Vestida de preto tentava aparentar mais idade, puxando conversas que tentassem comprovar o alto conhecimento que tinha da vida, mas que os poucos anos atraiçoavam.

Santiago olhou para ela:

-É uma situação inesperada. Queres mesmo subir?

Fez-se silêncio.

- E tu queres?
- Eu por mim...
- Mete o carro na garagem.

Carlos Santiago assim fez. Estacionou, chamou o elevador e ela deu-lhe a mão.

O pedaço grande de chapa presa à chave marcava o número 115.

Parou no 1º andar.

O Luís já lá estava, eufórico, macho e feliz, os filhos pequenos em casa da avó que a mulher, enfermeira, estava de turno naquela noite deixando-lha toda, inteirinha para ele.

- Mostra o teu quarto pá, é igual ao nosso. Amanhã o primeiro a acordar chama o outro. Divirtam-se.

E trancou-se no 116.

No 115, a história estava diferente. Santiago sentou-se na cama, enquanto a jovem despia a saia com cuidado e começava a desabotoar as mangas da camisa.

- Que se passa? Não te despes?

Santiago levantou-se, lembrou-se dos pelos brancos da barba e do branco do seu vazio, do espelho, da sua vida.

Colocou-lhe as mãos na cintura e perguntou-lhe:

- Acabaste o curso há muito tempo?
- Não, ainda estou a estagiar...
- Que idade tens?
- Vinte e dois anos.

Santiago afagou-lhe os cabelos, olhou-a com ternura nos olhos e disse-lhe:

- Não se vai passar nada entre nós.

Ela sorriu, apenas exclamou:

- Eu sabia...
- Onde queres que te leve?
- Fico em casa dela este fim de semana, foi o que disse aos meus pais...
- Bebeste muito, deita-te e tenta descansar.

Deixou-se dormir num repente.

Santiago puxou um cobertor e tapou-a. Parecia uma criança dormindo. O álcool tinha-a afectado bastante.
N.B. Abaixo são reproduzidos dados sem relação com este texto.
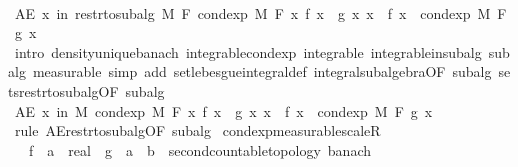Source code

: \begin{isabellebody}
\isanewline
\ \ \isacommand{{\isacharbraceright}{\kern0pt}}\isamarkupfalse%
\isanewline
\ \ \isamarkupfalse%
\ {\isachardoublequoteopen}AE\ x\ in\ restr{\isacharunderscore}{\kern0pt}to{\isacharunderscore}{\kern0pt}subalg\ M\ F{\isachardot}{\kern0pt}\ cond{\isacharunderscore}{\kern0pt}exp\ M\ F\ {\isacharparenleft}{\kern0pt}{\isasymlambda}x{\isachardot}{\kern0pt}\ f\ x\ {\isacharasterisk}{\kern0pt}\ g\ x{\isacharparenright}{\kern0pt}\ x\ {\isacharequal}{\kern0pt}\ f\ x\ {\isacharasterisk}{\kern0pt}\ cond{\isacharunderscore}{\kern0pt}exp\ M\ F\ g\ x{\isachardoublequoteclose}\ \isamarkupfalse%
\ {\isacharparenleft}{\kern0pt}intro\ density{\isacharunderscore}{\kern0pt}unique{\isacharunderscore}{\kern0pt}banach\ integrable{\isacharunderscore}{\kern0pt}cond{\isacharunderscore}{\kern0pt}exp\ integrable\ integrable{\isacharunderscore}{\kern0pt}in{\isacharunderscore}{\kern0pt}subalg\ subalg{\isacharcomma}{\kern0pt}\ measurable{\isacharcomma}{\kern0pt}\ simp\ add{\isacharcolon}{\kern0pt}\ set{\isacharunderscore}{\kern0pt}lebesgue{\isacharunderscore}{\kern0pt}integral{\isacharunderscore}{\kern0pt}def\ integral{\isacharunderscore}{\kern0pt}subalgebra{}{\isacharbrackleft}{\kern0pt}OF\ subalg{\isacharbrackright}{\kern0pt}\ sets{\isacharunderscore}{\kern0pt}restr{\isacharunderscore}{\kern0pt}to{\isacharunderscore}{\kern0pt}subalg{\isacharbrackleft}{\kern0pt}OF\ subalg{\isacharbrackright}{\kern0pt}{\isacharparenright}{\kern0pt}\isanewline
\ \ \isamarkupfalse%
\ {\isachardoublequoteopen}AE\ x\ in\ M{\isachardot}{\kern0pt}\ cond{\isacharunderscore}{\kern0pt}exp\ M\ F\ {\isacharparenleft}{\kern0pt}{\isasymlambda}x{\isachardot}{\kern0pt}\ f\ x\ {\isacharasterisk}{\kern0pt}\ g\ x{\isacharparenright}{\kern0pt}\ x\ {\isacharequal}{\kern0pt}\ f\ x\ {\isacharasterisk}{\kern0pt}\ cond{\isacharunderscore}{\kern0pt}exp\ M\ F\ g\ x{\isachardoublequoteclose}\ \isamarkupfalse%
\ {\isacharparenleft}{\kern0pt}rule\ AE{\isacharunderscore}{\kern0pt}restr{\isacharunderscore}{\kern0pt}to{\isacharunderscore}{\kern0pt}subalg{\isacharbrackleft}{\kern0pt}OF\ subalg{\isacharbrackright}{\kern0pt}{\isacharparenright}{\kern0pt}\isanewline
{}\isamarkupfalse%
%
\endisatagproof
{\isafoldproof}%
%
\isadelimproof
\isanewline
%
\endisadelimproof
\isanewline
{}\isamarkupfalse%
\ cond{\isacharunderscore}{\kern0pt}exp{\isacharunderscore}{\kern0pt}measurable{\isacharunderscore}{\kern0pt}scaleR{\isacharcolon}{\kern0pt}\isanewline
\ \ \ f\ {\isacharcolon}{\kern0pt}{\isacharcolon}{\kern0pt}\ {\isachardoublequoteopen}{\isacharprime}{\kern0pt}a\ {\isasymRightarrow}\ real{\isachardoublequoteclose}\ \ g\ {\isacharcolon}{\kern0pt}{\isacharcolon}{\kern0pt}\ {\isachardoublequoteopen}{\isacharprime}{\kern0pt}a\ {\isasymRightarrow}\ {\isacharprime}{\kern0pt}b\ {\isacharcolon}{\kern0pt}{\isacharcolon}{\kern0pt}\ {\isacharbraceleft}{\kern0pt}second{\isacharunderscore}{\kern0pt}countable{\isacharunderscore}{\kern0pt}topology{\isacharcomma}{\kern0pt}\ banach{\isacharbraceright}{\kern0pt}{\isachardoublequoteclose}\isanewline

\end{isabellebody}
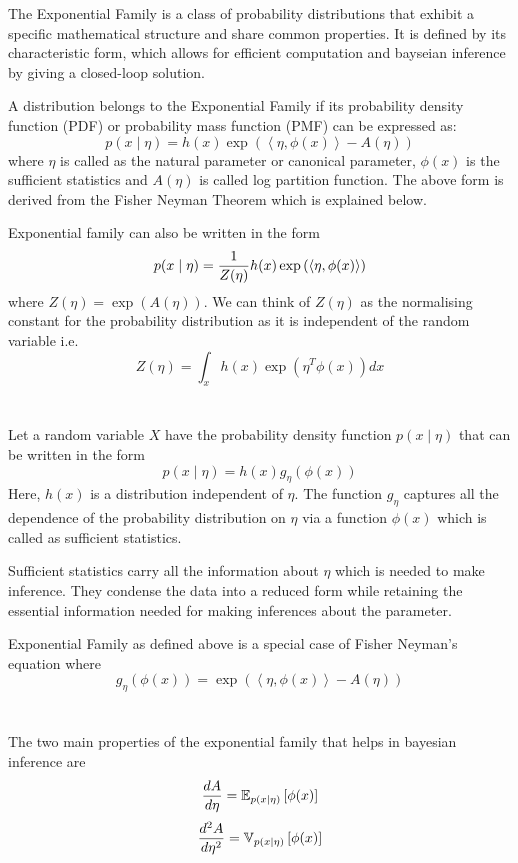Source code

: \documentclass{homework}
\begin{document}
The Exponential Family is a class of probability distributions that exhibit a specific mathematical structure and share common properties. It is defined by its characteristic form, which allows for efficient computation and bayseian inference by giving a closed-loop solution.

A distribution belongs to the Exponential Family if its probability density function (PDF) or probability mass function (PMF) can be expressed as:
$$
p(x\mid \eta) = h(x)\exp \left(\left\langle \eta, \phi(x)\right\rangle - A(\eta)\right)
$$
where $\eta$ is called as the natural parameter or canonical parameter, $\phi(x)$ is the sufficient statistics and $A(\eta)$ is called log partition function. The above form is derived from the Fisher Neyman Theorem which is explained below.

Exponential family can also be written in the form
$$
p(x\mid \eta) = {1\over Z(\eta)}h(x)\exp \left(\left\langle \eta, \phi(x)\right\rangle \right)
$$
where $Z(\eta) = \exp(A(\eta))$. We can think of $Z(\eta)$ as the normalising constant for the probability distribution as it is independent of the random variable i.e.
$$
Z(\eta) = \int_x h(x) \exp\left(\eta^T \phi(x)\right) dx
$$

\section{}
Let a random variable $X$ have the probability density function $p(x\mid \eta)$ that can be written in the form 
$$
p(x\mid \eta) = h(x) g_\eta(\phi(x))
$$
Here, $h(x)$ is a distribution independent of $\eta$. The function $g_\eta$ captures all the dependence of the probability distribution on $\eta$ via a function $\phi(x)$ which is called as sufficient statistics.

Sufficient statistics carry all the information about $\eta$ which is needed to make inference. They condense the data into a reduced form while retaining the essential information needed for making inferences about the parameter. 

Exponential Family as defined above is a special case of Fisher Neyman's equation where 
$$
g_\eta(\phi(x)) = \exp \left(\left\langle \eta, \phi(x)\right\rangle - A(\eta)\right)
$$


\section{}
The two main properties of the exponential family that helps in bayesian inference are 
$${d A \over d \eta} = \mathbb{E}_{p(x\mid \eta)}\left[\phi(x)\right]$$
$${d^2 A \over d \eta^2} = \mathbb{V}_{p(x\mid \eta)}\left[\phi(x)\right]$$
\end{document}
Lembrou-se das suas filhas, e enquanto a via dormir, afagava-lhe a testa e aconchegava-lhe a roupa.

Estava a amanhecer depressa.

Santiago foi para a varanda do quarto e fumou, um, dois, três, muitos cigarros.

As luzes da cidade foram-se desmaiando com a claridade do dia.

Eram 5 horas da manhã.

No 116 tudo estava tranquilo. Mesmo assim arriscou-se a bater.

- Luís, abre.

Olhos de sono e muita bebida abriram-lhe a porta.
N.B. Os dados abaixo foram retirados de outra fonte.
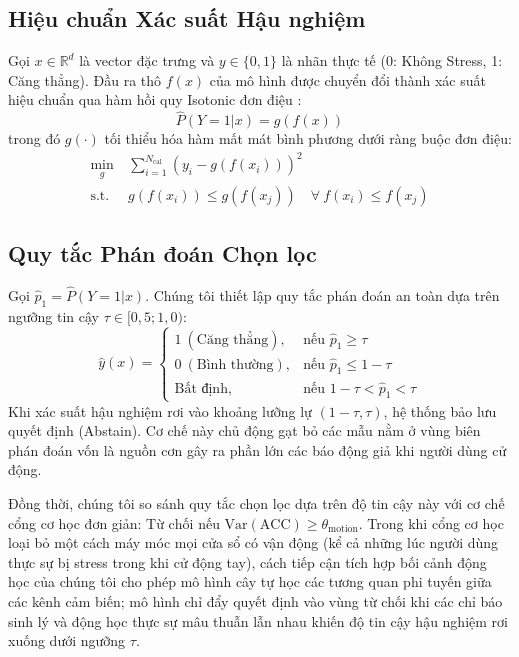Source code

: \documentclass[conference]{IEEEtran}
\begin{document}
\subsection{Hiệu chuẩn Xác suất Hậu nghiệm}
Gọi $x \in \mathbb{R}^d$ là vector đặc trưng và $y \in \{0, 1\}$ là nhãn thực tế (0: Không Stress, 1: Căng thẳng). Đầu ra thô $f(x)$ của mô hình được chuyển đổi thành xác suất hiệu chuẩn qua hàm hồi quy Isotonic đơn điệu \cite{zadrozny2002transforming, niculescu2005predicting}:
\begin{equation}
\hat{P}(Y=1|x) = g(f(x))
\end{equation}
trong đó $g(\cdot)$ tối thiểu hóa hàm mất mát bình phương dưới ràng buộc đơn điệu:
\begin{equation}
\begin{aligned}
\min_{g} \ & \sum_{i=1}^{N_{\text{cal}}} \left( y_i - g(f(x_i)) \right)^2 \\
\text{s.t.} \ & g(f(x_i)) \le g(f(x_j)) \quad \forall \ f(x_i) \le f(x_j)
\end{aligned}
\end{equation}

\subsection{Quy tắc Phán đoán Chọn lọc}
Gọi $\hat{p}_1 = \hat{P}(Y=1|x)$. Chúng tôi thiết lập quy tắc phán đoán an toàn dựa trên ngưỡng tin cậy $\tau \in [0,5; 1,0)$:
\begin{equation}
\hat{y}(x) =
\begin{cases}
1 \ (\text{Căng thẳng}), & \text{nếu } \hat{p}_1 \ge \tau \\
0 \ (\text{Bình thường}), & \text{nếu } \hat{p}_1 \le 1 - \tau \\
\text{Bất định}, & \text{nếu } 1 - \tau < \hat{p}_1 < \tau
\end{cases}
\end{equation}
Khi xác suất hậu nghiệm rơi vào khoảng lưỡng lự $(1-\tau, \tau)$, hệ thống bảo lưu quyết định (Abstain). Cơ chế này chủ động gạt bỏ các mẫu nằm ở vùng biên phán đoán vốn là nguồn cơn gây ra phần lớn các báo động giả khi người dùng cử động.

Đồng thời, chúng tôi so sánh quy tắc chọn lọc dựa trên độ tin cậy này với cơ chế cổng cơ học đơn giản: $\text{Từ chối nếu } \text{Var}(\text{ACC}) \ge \theta_{\text{motion}}$. Trong khi cổng cơ học loại bỏ một cách máy móc mọi cửa sổ có vận động (kể cả những lúc người dùng thực sự bị stress trong khi cử động tay), cách tiếp cận tích hợp bối cảnh động học của chúng tôi cho phép mô hình cây tự học các tương quan phi tuyến giữa các kênh cảm biến; mô hình chỉ đẩy quyết định vào vùng từ chối khi các chỉ báo sinh lý và động học thực sự mâu thuẫn lẫn nhau khiến độ tin cậy hậu nghiệm rơi xuống dưới ngưỡng $\tau$.
\end{document}
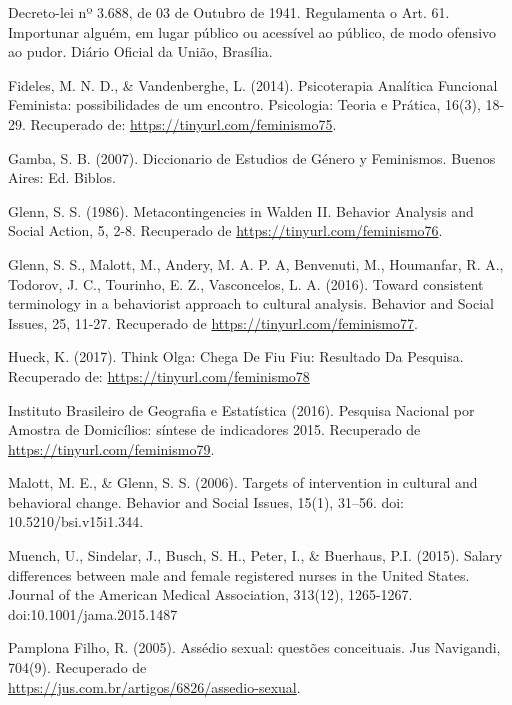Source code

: \hangindent=25pt
\noindent Decreto-lei nº 3.688, de 03 de Outubro de 1941. Regulamenta o Art. 61. Importunar alguém, em lugar público ou acessível ao público, de modo ofensivo ao pudor. Diário Oficial da União, Brasília.

\hangindent=25pt
\noindent Fideles, M. N. D., \& Vandenberghe, L. (2014). Psicoterapia Analítica Funcional Feminista: possibilidades de um encontro. Psicologia: Teoria e Prática, 16(3), 18-29. Recuperado de: \url{https://tinyurl.com/feminismo75}.

\hangindent=25pt
\noindent Gamba, S. B. (2007). Diccionario de Estudios de Género y Feminismos. Buenos Aires: Ed. Biblos.

\hangindent=25pt
\noindent Glenn, S. S. (1986). Metacontingencies in Walden II. Behavior Analysis and Social Action, 5, 2-8. Recuperado de \url{https://tinyurl.com/feminismo76}.

\hangindent=25pt
\noindent Glenn, S. S., Malott, M., Andery, M. A. P. A, Benvenuti, M., Houmanfar, R. A., Todorov, J. C., Tourinho, E. Z., Vasconcelos, L. A. (2016). Toward consistent terminology in a behaviorist approach to cultural analysis. Behavior and Social Issues, 25, 11-27. Recuperado de \url{https://tinyurl.com/feminismo77}.

\hangindent=25pt
\noindent Hueck, K. (2017). Think Olga: Chega De Fiu Fiu: Resultado Da Pesquisa. Recuperado de: \url{https://tinyurl.com/feminismo78}

\hangindent=25pt
\noindent Instituto Brasileiro de Geografia e Estatística (2016). Pesquisa Nacional por Amostra de Domicílios: síntese de indicadores 2015. Recuperado de \url{https://tinyurl.com/feminismo79}.

\hangindent=25pt
\noindent Malott, M. E., \& Glenn, S. S. (2006). Targets of intervention in cultural and behavioral change. Behavior and Social Issues, 15(1), 31–56. doi: 10.5210/bsi.v15i1.344.

\hangindent=25pt
\noindent Muench, U., Sindelar, J., Busch, S. H., Peter, I., \& Buerhaus, P.I. (2015). Salary differences between male and female registered nurses in the United States. Journal of the American Medical Association, 313(12), 1265-1267. doi:10.1001/jama.2015.1487 

\hangindent=25pt
\noindent Pamplona Filho, R. (2005). Assédio sexual: questões conceituais. Jus Navigandi, 704(9). Recuperado de\\ \url{https://jus.com.br/artigos/6826/assedio-sexual}.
- Olha, a amiga da tua amiga está a dormir no quarto. Depois leva-as. Eu vou-me embora.
- Passou-se alguma coisa?
- Nada, absolutamente nada.

Desceu o elevador, meteu-se no carro e foi direito a casa.

Meteu a chave na porta e subiu ao quarto das filhas. Beijou-as, tapou-as e foi para o seu.

Despiu-se devagar para não acordar a mulher, embora adorasse que ela despertasse, e o amasse, e o acariciasse, e lhe deixasse pelo menos descansar entre os seus braços.

Deitou-se.

A mulher ao senti-lo disse-lhe meio a dormir:
- Cheiras mal da boca, vira para lá a cara.

Santiago olhou o tecto ainda meia hora. Quando sentiu que as lágrimas estavam a rebentar nos olhos, levantou-se, vestiu-se, saiu sem ruído, meteu-se no carro e avançou precipitadamente para a auto-estrada. 

As faixas de rodagem eram dele àquela hora. 

Cento e vinte, cento e trinta, abriu a janela e o vento da manhã lavou-lhe a cara e soltou-lhe o cabelo colando-lho e retirando-lho do rosto, cento e quarenta...

Ligou o rádio, novamente o Paco Bandeira cantando, outra vez,  "... a ternura dos quarenta...", cento e cinquenta...

Duas horas mais tarde o telefone tocou na sua casa.

O 115, o seu número da noite, tinha ligado para a policia, e a polícia para a sua residência.

A mulher atendeu. Subiu ao quarto das filhas e agarrou-se a elas em pranto:

- Meninas, meninas o papá está muito mal no hospital, teve um acidente e dizem que é grave.

Não teve coragem de lhes dizer nada mais.

A essa hora, Carlos Santiago já estava morto.


A.M.
1996


in- Retratos Esquecidos de uma Velha Gaveta ( na gaveta ).